Fig. 6. Influenza-specific CD4⁺ and CD8⁺ T cell responses.

a List of influenza-specific HLA class I (A, B) and class II (DR) tetramers used in the study. b, c Concatenated FACS plots of TAME-enriched class I-tetramer⁺ cells gated on CD8⁺ T cells from influenza+ patients and (d) influenza- patients. Individual tetramer precursor frequencies are shown below for patients in (b). e Concatenated FACS plots of TAME-enriched class II-tetramer⁺ cells gated on CD4⁺ T cells from H3N2-infected patients. f Precursor frequencies of tetramer⁺ cells from influenza+ (Flu+) and influenza- (Flu-) patients at acute (V1, V2, V3 or V4) and follow-up timepoints. g Representative overlay FACS plots of activation markers expressed on TAME-enriched tetramer⁺ cells compared to their unenriched parent population. h Frequency of A2-M1⁺CD8⁺ T cells from individual influenza A+ (Flu-A+) and influenza- patients expressing different combinations of activation markers PD-1, CD38, HLA-DR and CD71, where CD71 was replaced by Ki-67 in the staining panel for influenza- patients. i Overall activation status of TAME-enriched tetramer⁺ cells compared to their unenriched parent population of CD4⁺ or CD8⁺ T cells in influenza+ patients. j T cell differentiation phenotype of TAME-enriched tetramer⁺ cells in relation to the unenriched parent population of CD4⁺ or CD8⁺ T cells. i, j Mean and SD are shown for all acute and follow-up timepoints, except for the acute tetramer⁺CD4⁺ group (n = 2), which were plotted individually. Statistical significance (0.0001>p<0.05) was determined using two-tailed Tukey’s multiple comparison test for (i) number of activation markers present (0, 1 or 2+) and (j) T cell differentiation subsets.

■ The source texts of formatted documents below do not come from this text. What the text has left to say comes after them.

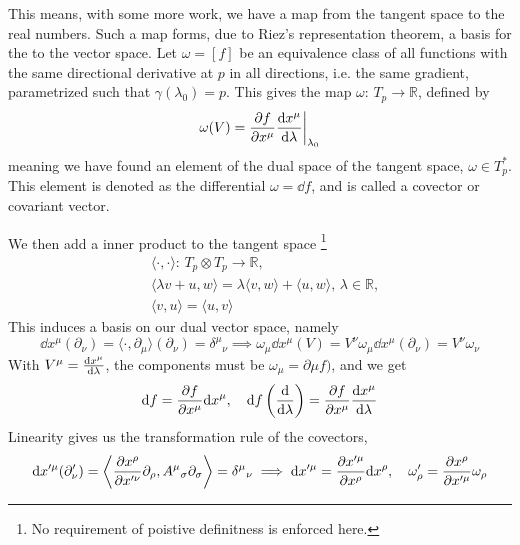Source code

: This means, with some more work, we have a map from the tangent space to the real numbers.
Such a map forms, due to Riez's representation theorem, a basis for the to the vector space.
Let $\omega = [f]$ be an equivalence class of all functions with the same directional derivative at $p$ in all directions, i.e. the same gradient, parametrized such that $\gamma(\lambda_0) = p$. This gives the map $\omega: \, T_p \rightarrow \mathbb{R}$, defined by
\begin{equation*}
    \omega(V) = \pdv{f}{x^\mu} \odv{x^\mu}{\lambda} \bigg|_{\lambda_0}
\end{equation*}
meaning we have found an element of the dual space of the tangent space, $\omega \in T^*_p$. 
This element is denoted as the differential $\omega = \dd f$, and is called a covector or covariant vector. 

We then add a inner product to the tangent space \footnote{No requirement of poistive definitness is enforced here. }
\begin{align*}
    &\langle \cdot , \cdot \rangle: \, T_p \otimes T_p \longrightarrow \mathbb{R}, \\
    &\langle \lambda v + u , w \rangle = \lambda \langle v, w \rangle  + \langle u, w \rangle, \, \lambda \in \mathbb{R}, \\
    & \langle v,u \rangle = \langle u, v \rangle  
\end{align*}
This induces a basis on our dual vector space, namely
\begin{equation*}
    \dd x^\mu(\partial_\nu) = \langle \cdot, \partial_\mu \rangle(\partial_\nu) = \delta^\mu{}_\nu \implies  \omega_\mu \dd x^\mu(V) = V^\nu \omega_\mu \dd x^\mu(\partial_\nu) = V^\nu \omega_\nu
\end{equation*}
With $V^\mu = \odv{x^\mu}{\lambda}$, the components must be $\omega_\mu = \partial \mu f)$, and we get 
\begin{equation*}
    \dd f = \pdv{f}{x^\mu} \dd x^\mu, \quad \dd f\left(\odv{}{\lambda}\right) = \pdv{f}{x^\mu} \odv{x^\mu}{\lambda}
\end{equation*}
Linearity gives us the transformation rule of the covectors,
\begin{equation*}
    \dd x'^\mu(\partial'_\nu) =  \left\langle \pdv{x^\rho}{x'^\nu} \partial_\rho, A^\mu{}_{\sigma} \partial_\sigma \right\rangle = \delta^\mu{}_\nu \implies \dd x'^\mu = \pdv{x'^\mu}{x^\rho} \dd x^\rho, \quad \omega'_\rho = \pdv{x^\rho}{x'^\mu} \omega_\rho
\end{equation*}

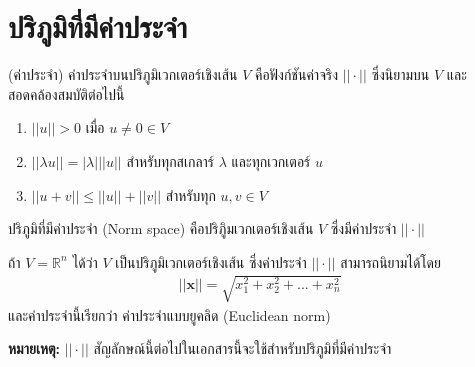 \section{ปริภูมิที่มีค่าประจำ}

\begin{Definition}
    (ค่าประจำ)  ค่าประจำบนปริภูมิเวกเตอร์เชิงเส้น $V$ คือฟังก์ชันค่าจริง $ || \cdot ||$ ซึ่งนิยามบน $V$ และสอดคล้องสมบัติต่อไปนี้ 
    \begin{enumerate}
        \item $ ||u|| > 0 $ เมื่อ $ u \neq 0 \in V $
        \item $|| \lambda u || = | \lambda | || u || $ สำหรับทุกสเกลาร์ $\lambda$ และทุกเวกเตอร์ $u$
        \item $ ||u+v|| \leq ||u|| + ||v || $ สำหรับทุก $u,v \in V$
    \end{enumerate}
\end{Definition}

\begin{Definition} ปริภูมิที่มีค่าประจำ (Norm space) คือปริภูิมเวกเตอร์เชิงเส้น $V$ ซึ่งมีค่าประจำ $ || \cdot ||$
\end{Definition}

\begin{Example}
    ถ้า $V = \mathbb{R}^{n}$ ได้ว่า $V$ เป็นปริภูมิเวกเตอร์เชิงเส้น ซึ่งค่าประจำ $ || \cdot ||$ สามารถนิยามได้โดย
    \begin{align}
        || \boldsymbol{x} || = \sqrt{x_1^2 + x_2^2 + ... + x_n^2 } 
    \end{align}
    และค่าประจำนี้เรียกว่า ค่าประจำแบบยูคลิด (Euclidean norm) 
\end{Example}

\textbf{หมายเหตุ:} $ || \cdot ||$ สัญลักษณ์นี้ต่อไปในเอกสารนี้จะใช้สำหรับปริภูมิที่มีค่าประจำ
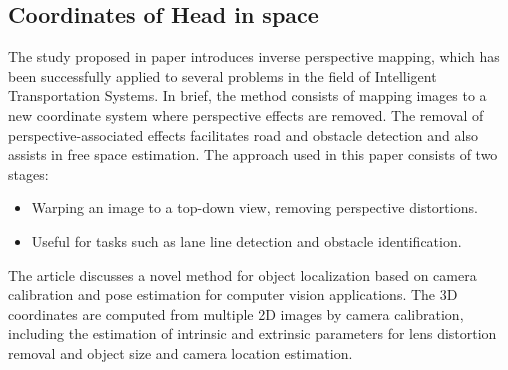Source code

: \subsection{Coordinates of Head in space}
The study proposed in paper \cite{miguel2014multimodal} introduces inverse perspective mapping, which has been successfully applied to several problems in the field of Intelligent Transportation Systems. In brief, the method consists of mapping images to a new coordinate system where perspective effects are removed. The removal of perspective-associated effects facilitates road and obstacle detection and also assists in free space estimation. The approach used in this paper consists of two stages:
\begin{itemize}
	\item Warping an image to a top-down view, removing perspective distortions.
	\item Useful for tasks such as lane line detection and obstacle identification.
\end{itemize}

The article \cite{taha2021localization} discusses a novel method for object localization based on camera calibration and pose estimation for computer vision applications. The 3D coordinates are computed from multiple 2D images by camera calibration, including the estimation of intrinsic and extrinsic parameters for lens distortion removal and object size and camera location estimation.
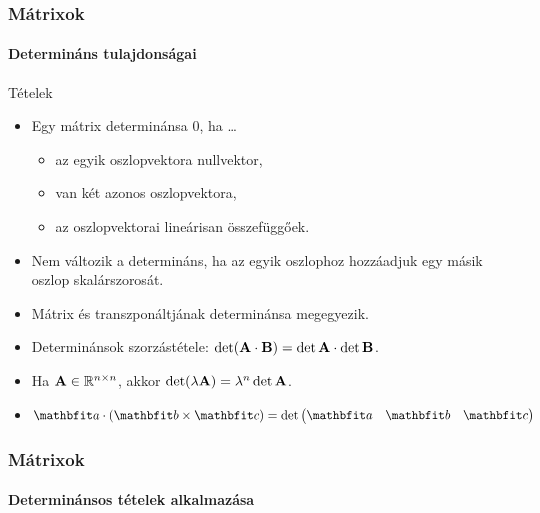 \begin{frame}
  \frametitle{Mátrixok}
  \framesubtitle{Determináns tulajdonságai}

  \begin{block}{Tételek}
    \begin{itemize}
      \item Egy mátrix determinánsa 0, ha \dots
            \begin{itemize}
              \item az egyik oszlopvektora nullvektor,
              \item van két azonos oszlopvektora,
              \item az oszlopvektorai lineárisan összefüggőek.
            \end{itemize}
      \item Nem változik a determináns, ha az egyik oszlophoz hozzáadjuk egy
            másik oszlop skalárszorosát.
      \item Mátrix és transzponáltjának determinánsa megegyezik.
      \item Determinánsok szorzástétele:
            $\det (\mathbf{A} \cdot \mathbf{B}) = \det \mathbf{A} \cdot \det \mathbf{B}$.
      \item Ha $\mathbf{A} \in \mathbb R^{n \times n}$, akkor
            $\det (\lambda \mathbf{A}) = \lambda^n \det \mathbf{A}$.
      \item \(
            \rvec a \cdot (\rvec b \times \rvec c) = \det \begin{pmatrix}
              \rvec a & \rvec b & \rvec c
            \end{pmatrix}
            \)
    \end{itemize}
  \end{block}
\end{frame}

\begin{frame}
  \frametitle{Mátrixok}
  \framesubtitle{Determinánsos tételek alkalmazása}

  
\end{frame}

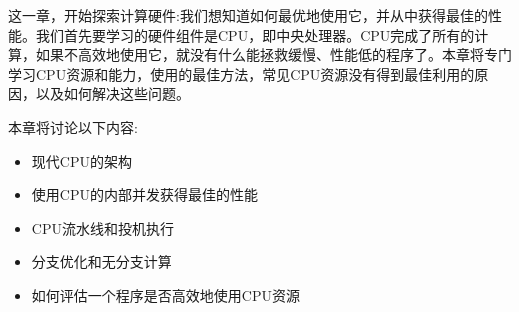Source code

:这一章，开始探索计算硬件:我们想知道如何最优地使用它，并从中获得最佳的性能。我们首先要学习的硬件组件是CPU，即中央处理器。CPU完成了所有的计算，如果不高效地使用它，就没有什么能拯救缓慢、性能低的程序了。本章将专门学习CPU资源和能力，使用的最佳方法，常见CPU资源没有得到最佳利用的原因，以及如何解决这些问题。

本章将讨论以下内容:

\begin{itemize}
\item 现代CPU的架构
\item 使用CPU的内部并发获得最佳的性能
\item CPU流水线和投机执行
\item 分支优化和无分支计算
\item 如何评估一个程序是否高效地使用CPU资源
\end{itemize}
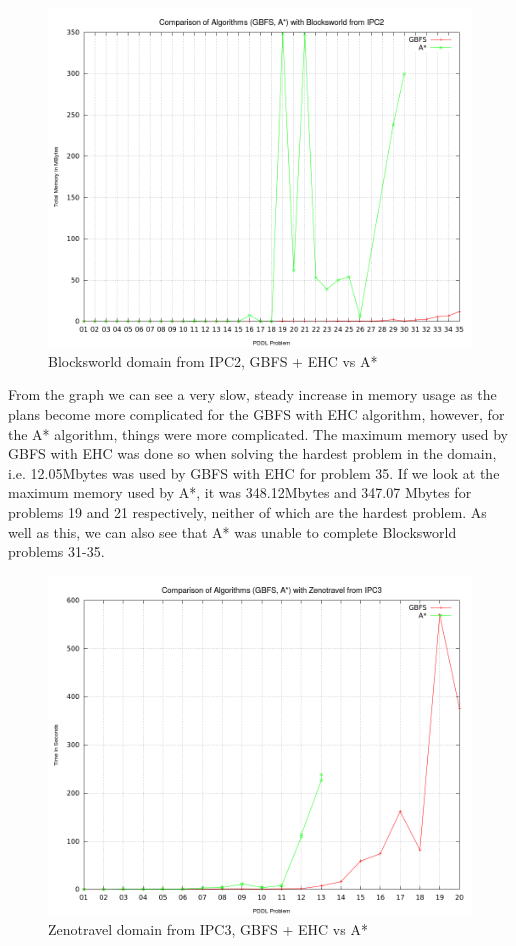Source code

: \begin{figure}[!htb]
    \centering
    \includegraphics[scale=0.35]{BlocksworldMemory.png}
    \caption{Blocksworld domain from IPC2, GBFS + EHC vs A* }
    \label{fig:BlocksworldDomainMemory}
\end{figure}
From the graph we can see a very slow, steady increase in memory usage as the plans become more complicated for the GBFS with EHC algorithm, however, for the A* algorithm, things were more complicated. The maximum memory used by GBFS with EHC was done so when solving the hardest problem in the domain, i.e. 12.05Mbytes was used by GBFS with EHC for problem 35. If we look at the maximum memory used by A*, it was 348.12Mbytes and 347.07 Mbytes for problems 19 and 21 respectively, neither of which are the hardest problem. As well as this, we can also see that A* was unable to complete Blocksworld problems 31-35.
\begin{figure}[!htb]
    \centering
    \includegraphics[scale=0.35]{ZenoTime.png}
    \caption{Zenotravel domain from IPC3, GBFS + EHC vs A* }
    \label{fig:ZenoTravelDomainTime}
\end{figure}
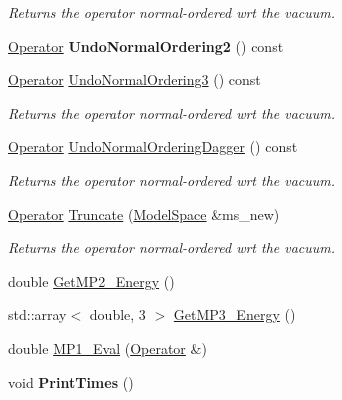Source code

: \begin{DoxyCompactItemize}
\begin{DoxyCompactList}\small\item\em Returns the operator normal-\/ordered wrt the vacuum. \end{DoxyCompactList}\item 
\hypertarget{classOperator_a8681a11350622fd4c01ea48de0ef35e3}{\hyperlink{classOperator}{Operator} {\bfseries Undo\-Normal\-Ordering2} () const }\label{classOperator_a8681a11350622fd4c01ea48de0ef35e3}

\item 
\hypertarget{classOperator_a8a1f710b73b2a314877a275cff4d9e79}{\hyperlink{classOperator}{Operator} \hyperlink{classOperator_a8a1f710b73b2a314877a275cff4d9e79}{Undo\-Normal\-Ordering3} () const }\label{classOperator_a8a1f710b73b2a314877a275cff4d9e79}

\begin{DoxyCompactList}\small\item\em Returns the operator normal-\/ordered wrt the vacuum. \end{DoxyCompactList}\item 
\hypertarget{classOperator_a5ac0fc1807ea2cc48efe2e8ae8995c13}{\hyperlink{classOperator}{Operator} \hyperlink{classOperator_a5ac0fc1807ea2cc48efe2e8ae8995c13}{Undo\-Normal\-Ordering\-Dagger} () const }\label{classOperator_a5ac0fc1807ea2cc48efe2e8ae8995c13}

\begin{DoxyCompactList}\small\item\em Returns the operator normal-\/ordered wrt the vacuum. \end{DoxyCompactList}\item 
\hyperlink{classOperator}{Operator} \hyperlink{classOperator_ac2eb154c97ceff6f86cd3d24ddb4da1f}{Truncate} (\hyperlink{classModelSpace}{Model\-Space} \&ms\-\_\-new)
\begin{DoxyCompactList}\small\item\em Returns the operator normal-\/ordered wrt the vacuum. \end{DoxyCompactList}\item 
double \hyperlink{classOperator_ad7639b562a3df5215000677b1dc499e6}{Get\-M\-P2\-\_\-\-Energy} ()
\item 
std\-::array$<$ double, 3 $>$ \hyperlink{classOperator_a32beba2640f369ccec944622704fa676}{Get\-M\-P3\-\_\-\-Energy} ()
\item 
double \hyperlink{classOperator_a85d082bf283e568e1dd5bce4dc362d41}{M\-P1\-\_\-\-Eval} (\hyperlink{classOperator}{Operator} \&)
\item 
\hypertarget{classOperator_aa8280e8e2c6be73a9594789127b939c1}{void {\bfseries Print\-Times} ()}\label{classOperator_aa8280e8e2c6be73a9594789127b939c1}


\end{DoxyCompactItemize}
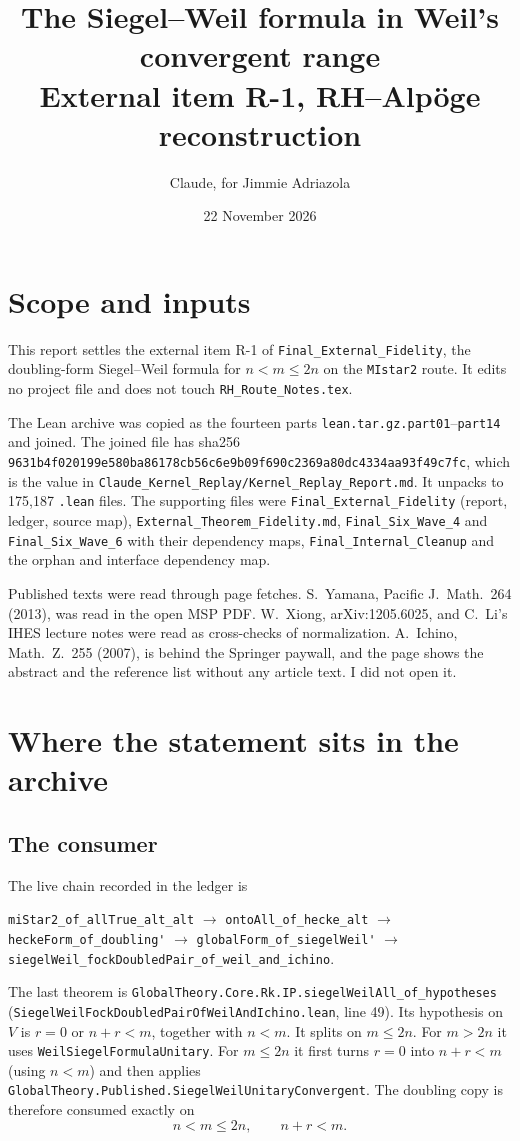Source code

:\documentclass[11pt]{article}
\title{The Siegel--Weil formula in Weil's convergent range\\[2pt]\large External item R-1, RH--Alpöge reconstruction}
\author{Claude, for Jimmie Adriazola}
\date{22 November 2026}
\newcommand{\lean}[1]{\nolinkurl{#1}}
\theoremstyle{definition}
\begin{document}
\maketitle

\section{Scope and inputs}

This report settles the external item R-1 of \texttt{Final\_External\_Fidelity}, the doubling-form Siegel--Weil formula for $n<m\le 2n$ on the \lean{MIstar2} route. It edits no project file and does not touch \texttt{RH\_Route\_Notes.tex}.

The Lean archive was copied as the fourteen parts \texttt{lean.tar.gz.part01}--\texttt{part14} and joined. The joined file has sha256 \texttt{9631b4f020199e580ba86178cb56c6e9b09f690c2369a80dc4334aa93f49c7fc}, which is the value in \texttt{Claude\_Kernel\_Replay/Kernel\_Replay\_Report.md}. It unpacks to 175{,}187 \texttt{.lean} files. The supporting files were \texttt{Final\_External\_Fidelity} (report, ledger, source map), \texttt{External\_Theorem\_Fidelity.md}, \texttt{Final\_Six\_Wave\_4} and \texttt{Final\_Six\_Wave\_6} with their dependency maps, \texttt{Final\_Internal\_Cleanup} and the orphan and interface dependency map.

Published texts were read through page fetches. S.~Yamana, Pacific J.\ Math.\ 264 (2013), was read in the open MSP PDF. W.~Xiong, arXiv:1205.6025, and C.~Li's IHES lecture notes were read as cross-checks of normalization. A.~Ichino, Math.\ Z.\ 255 (2007), is behind the Springer paywall, and the page shows the abstract and the reference list without any article text. I did not open it.

\section{Where the statement sits in the archive}\label{sec:where}

\subsection{The consumer}

The live chain recorded in the ledger is
\begin{center}
\lean{miStar2_of_allTrue_alt_alt} $\to$ \lean{ontoAll_of_hecke_alt} $\to$ \lean{heckeForm_of_doubling'} $\to$ \lean{globalForm_of_siegelWeil'} $\to$ \lean{siegelWeil_fockDoubledPair_of_weil_and_ichino}.
\end{center}
The last theorem is \lean{GlobalTheory.Core.Rk.IP.siegelWeilAll_of_hypotheses} (\lean{SiegelWeilFockDoubledPairOfWeilAndIchino.lean}, line 49). Its hypothesis on $V$ is $r=0$ or $n+r<m$, together with $n<m$. It splits on $m\le 2n$. For $m>2n$ it uses \lean{WeilSiegelFormulaUnitary}. For $m\le 2n$ it first turns $r=0$ into $n+r<m$ (using $n<m$) and then applies \lean{GlobalTheory.Published.SiegelWeilUnitaryConvergent}. The doubling copy is therefore consumed exactly on
\begin{equation}\label{eq:range}
n<m\le 2n,\qquad n+r<m .
\end{equation}
\end{document}
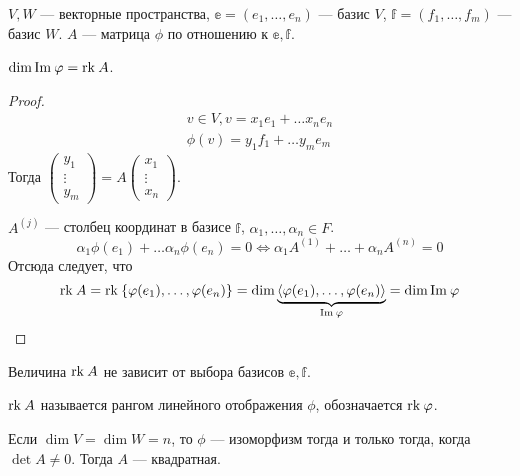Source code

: $V, W$ --- векторные пространства, $\mathbb{e} = (e_1, \ldots, e_n)$ --- базис $V$, $\mathbb{f} = (f_1, \ldots, f_m)$ --- базис $W$. $A$ --- матрица $\phi$ по отношению к $\mathbb{e}, \mathbb{f}$.
\begin{Suggestion}
    $\dim \mathrm{Im\:} \varphi = \mathrm{rk}\: A$.
\end{Suggestion}
\begin{proof}
    \begin{gather*}
        v \in V, v = x_1e_1 + \ldots x_ne_n\\
        \phi(v) = y_1f_1 + \ldots y_me_m 
    \end{gather*}
    Тогда
    $\begin{pmatrix}
        y_1\\
        \vdots\\
        y_m
    \end{pmatrix}
    = A \begin{pmatrix}
        x_1\\
        \vdots\\
        x_n
    \end{pmatrix}$.\\
   \par  $A^{\left(j\right)}$ --- столбец координат в базисе $\mathbb{f}$, $\alpha_1, \ldots, \alpha_n \in F$.
   \[
        \alpha_1 \phi(e_1) + \ldots \alpha_n \phi(e_n) = 0 \Leftrightarrow \alpha_1 A^{\left(1\right)} + \ldots + \alpha_n A^{\left(n\right)} = 0
   \]
   Отсюда следует, что
   \[
        \mathrm{rk}\: A = \mathrm{rk}\:\{\varphi(e_1), \ldots, \varphi(e_n)\} = \dim \underbrace{\langle\varphi(e_1), \ldots, \varphi(e_n)\rangle}_{\mathrm{Im\:}\varphi} = \dim \mathrm{Im\:} \varphi
   \]
\end{proof}

\begin{Consequence}
    Величина $\mathrm{rk}\: A$ не зависит от выбора базисов $\mathbb{e}, \mathbb{f}$.
\end{Consequence}

\begin{Def}
    $\mathrm{rk}\: A$ называется рангом линейного отображения $\phi$, обозначается $\mathrm{rk}\: \varphi$.
\end{Def}
\begin{Consequence}
    Если $\dim V = \dim W = n$, то $\phi$ --- изоморфизм тогда и только тогда, когда $\det A \neq 0$. Тогда $A$ --- квадратная.
\end{Consequence}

Fig. 7. Analyses of immune responses and clinical and genetic host factors.

a,b Unsupervised heatmaps of immune, clinical and genetic parameters in influenza+ patients at (a), acute and (b), convalescent timepoints. Scale visualizes each variable using the Empirical Percentile Transformation. A value of 1 means that the measure was higher than 100% of the other samples for that measure. Each variable was transformed independently. Interactive heatmaps are shown in Supplementary Data 2–6 for influenza+, influenza- and combined datasets. Regions of low (maroon) and high (pink) cytokine clusters are boxed. c Box plots of IFN-γ-producing cells following influenza virus infection assay (n = 37), at the earliest acute (V1) and convalescent (F_up) timepoints as a function of patients’ disease severity via binned SOFA scores of 0–1 versus 2–6. Box plots represent the median (middle bar), 75% quantile (upper hinge), and 25% quantile (lower hinge), with whiskers extending 1.5 times the inter-quartile range. Nonparametric Wilcoxon rank sum test with continuity correction was used for comparisons between SOFA categories (two-tailed). Wilcoxon signed rank test (a paired test, two-tailed) was used to compare differences between V1 and F_up among the same individuals. Tests were carried out on the actual data, although plots were on a log10+1 scale for ease of visualization. Statistically significant p values are shown (0.0001>p<0.05).